> EXERCISE
Scan the entries below for the word "Open". Copy each line that has it.

------------------------------------------------------------

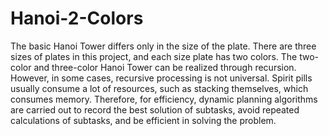 # Hanoi-2-Colors
The basic Hanoi Tower differs only in the size of the plate. There are three sizes of plates in this project, and each size plate has two colors. The two-color and three-color Hanoi Tower can be realized through recursion. However, in some cases, recursive processing is not universal. Spirit pills usually consume a lot of resources, such as stacking themselves, which consumes memory. Therefore, for efficiency, dynamic planning algorithms are carried out to record the best solution of subtasks, avoid repeated calculations of subtasks, and be efficient in solving the problem.
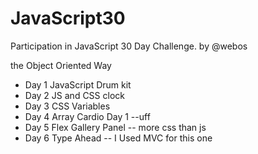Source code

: # JavaScript30
 Participation in JavaScript 30 Day Challenge.
 by @webos

 the Object Oriented Way 

- Day 1 JavaScript Drum kit 
- Day 2 JS and CSS clock
- Day 3 CSS Variables
- Day 4 Array Cardio Day 1 --uff
- Day 5 Flex Gallery Panel  -- more css than js
- Day 6 Type Ahead -- I Used MVC for this one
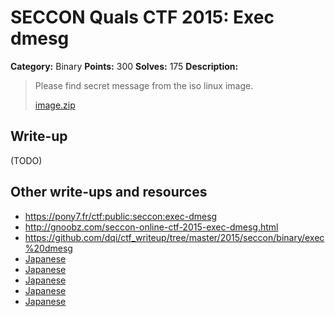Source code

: # SECCON Quals CTF 2015: Exec dmesg

**Category:** Binary
**Points:** 300
**Solves:** 175
**Description:**

> Please find secret message from the iso linux image.
> 
> [image.zip](./image.zip)


## Write-up

(TODO)

## Other write-ups and resources

* <https://pony7.fr/ctf:public:seccon:exec-dmesg>
* <http://gnoobz.com/seccon-online-ctf-2015-exec-dmesg.html>
* <https://github.com/dqi/ctf_writeup/tree/master/2015/seccon/binary/exec%20dmesg>
* [Japanese](http://miettal.hatenablog.com/entry/2015/12/07/104233)
* [Japanese](http://katc.hateblo.jp/entry/2015/12/06/185159)
* [Japanese](https://hackmd.io/s/EkG_hFsEx)
* [Japanese](http://hfukuda.hatenablog.com/entry/2015/12/07/235823)
* [Japanese](https://docs.google.com/document/d/1GEdzPOohsiWt8EPojNazlVPuNFZpQ9FOQxb-E7sfzSQc)
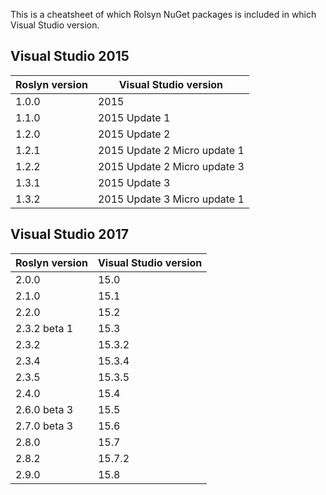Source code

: This is a cheatsheet of which Rolsyn NuGet packages is included in which Visual Studio version.

## Visual Studio 2015
Roslyn version | Visual Studio version
-------------- | ---------------------
1.0.0          | 2015
1.1.0          | 2015 Update 1
1.2.0          | 2015 Update 2
1.2.1          | 2015 Update 2 Micro update 1
1.2.2          | 2015 Update 2 Micro update 3
1.3.1          | 2015 Update 3
1.3.2          | 2015 Update 3 Micro update 1

## Visual Studio 2017

Roslyn version | Visual Studio version
-------------- | ---------------------
2.0.0          | 15.0
2.1.0          | 15.1
2.2.0          | 15.2
2.3.2 beta 1   | 15.3
2.3.2          | 15.3.2
2.3.4          | 15.3.4
2.3.5          | 15.3.5
2.4.0          | 15.4
2.6.0 beta 3   | 15.5
2.7.0 beta 3   | 15.6
2.8.0          | 15.7
2.8.2          | 15.7.2
2.9.0          | 15.8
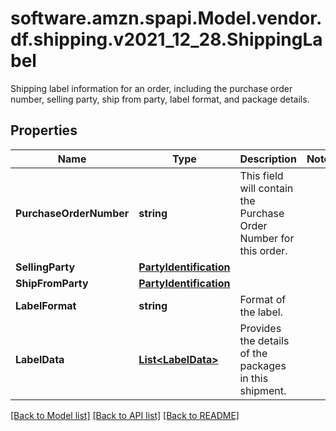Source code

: # software.amzn.spapi.Model.vendor.df.shipping.v2021_12_28.ShippingLabel
Shipping label information for an order, including the purchase order number, selling party, ship from party, label format, and package details.

## Properties

Name | Type | Description | Notes
------------ | ------------- | ------------- | -------------
**PurchaseOrderNumber** | **string** | This field will contain the Purchase Order Number for this order. | 
**SellingParty** | [**PartyIdentification**](PartyIdentification.md) |  | 
**ShipFromParty** | [**PartyIdentification**](PartyIdentification.md) |  | 
**LabelFormat** | **string** | Format of the label. | 
**LabelData** | [**List&lt;LabelData&gt;**](LabelData.md) | Provides the details of the packages in this shipment. | 

[[Back to Model list]](../README.md#documentation-for-models) [[Back to API list]](../README.md#documentation-for-api-endpoints) [[Back to README]](../README.md)

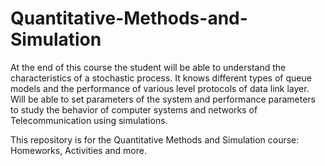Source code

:# Quantitative-Methods-and-Simulation
At the end of this course the student will be able to understand the characteristics of a stochastic process. It knows different types of queue models and the performance of various level protocols of data link layer. Will be able to set parameters of the system and performance parameters to study the behavior of computer systems and networks of Telecommunication using simulations.

This repository is for the Quantitative Methods and Simulation course: Homeworks, Activities and more.

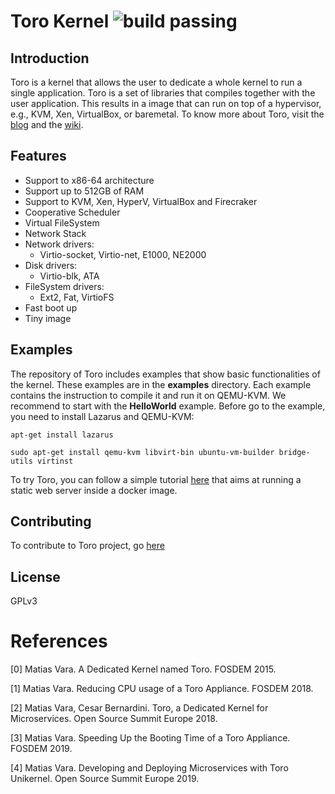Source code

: # Toro Kernel ![build passing](https://api.travis-ci.org/torokernel/torokernel.svg?branch=master)

## Introduction

Toro is a kernel that allows the user to dedicate a whole kernel to run a single application. Toro is a set of libraries that compiles together with the user application. This results in a image that can run on top of a hypervisor, e.g., KVM, Xen, VirtualBox, or baremetal. To know more about Toro, visit the [blog](http://www.torokernel.io) and the [wiki](https://github.com/MatiasVara/torokernel/wiki).

## Features

* Support to x86-64 architecture
* Support up to 512GB of RAM
* Support to KVM, Xen, HyperV, VirtualBox and Firecraker
* Cooperative Scheduler
* Virtual FileSystem
* Network Stack
* Network drivers:
  - Virtio-socket, Virtio-net, E1000, NE2000
* Disk drivers:
  - Virtio-blk, ATA
* FileSystem drivers:
  - Ext2, Fat, VirtioFS
* Fast boot up
* Tiny image

## Examples

The repository of Toro includes examples that show basic functionalities of the kernel. These examples are in the **examples** directory. Each example contains the instruction to compile it and run it on QEMU-KVM. We recommend to start with the **HelloWorld** example. Before go to the example, you need to install Lazarus and QEMU-KVM:

`apt-get install lazarus`

`sudo apt-get install qemu-kvm libvirt-bin ubuntu-vm-builder bridge-utils virtinst`

To try Toro, you can follow a simple tutorial [here](https://github.com/mesarpe/torokernel-docker-qemu-webservices) that aims at running a static web server inside a docker image. 

## Contributing

To contribute to Toro project, go [here](
https://github.com/MatiasVara/torokernel/wiki/How-to-Contribute)

## License

GPLv3

# References

[0] Matias Vara. A Dedicated Kernel named Toro. FOSDEM 2015.

[1] Matias Vara. Reducing CPU usage of a Toro Appliance. FOSDEM 2018.

[2] Matias Vara, Cesar Bernardini. Toro, a Dedicated Kernel for Microservices. Open Source Summit Europe 2018.

[3] Matias Vara. Speeding Up the Booting Time of a Toro Appliance. FOSDEM 2019.

[4] Matias Vara. Developing and Deploying Microservices with Toro Unikernel. Open Source Summit Europe 2019.
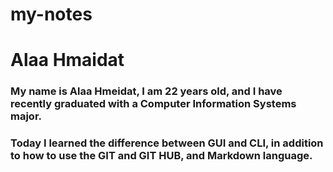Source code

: # my-notes

 # **Alaa Hmaidat**

### My name is Alaa Hmeidat, I am 22 years old, and I have recently graduated with a Computer Information Systems major.

### Today I learned the difference between GUI and CLI, in addition to how to use the GIT and GIT HUB, and Markdown language.

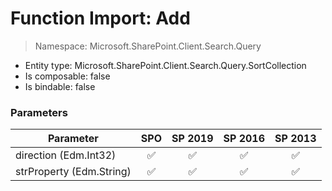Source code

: # Function Import: Add

> Namespace: Microsoft.SharePoint.Client.Search.Query

- Entity type: Microsoft.SharePoint.Client.Search.Query.SortCollection
- Is composable: false
- Is bindable: false

### Parameters

Parameter | SPO | SP 2019 | SP 2016 | SP 2013
----------|:---:|:-------:|:-------:|:-------:
direction (Edm.Int32) | ✅ | ✅ | ✅ | ✅
strProperty (Edm.String) | ✅ | ✅ | ✅ | ✅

------------------------------------------------------------

> SOLUTION TO THE EXERCISE
[2] Matias Vara, Cesar Bernardini. Toro, a Dedicated Kernel for Microservices. Open Source Summit Europe 2018.
[4] Matias Vara. Developing and Deploying Microservices with Toro Unikernel. Open Source Summit Europe 2019.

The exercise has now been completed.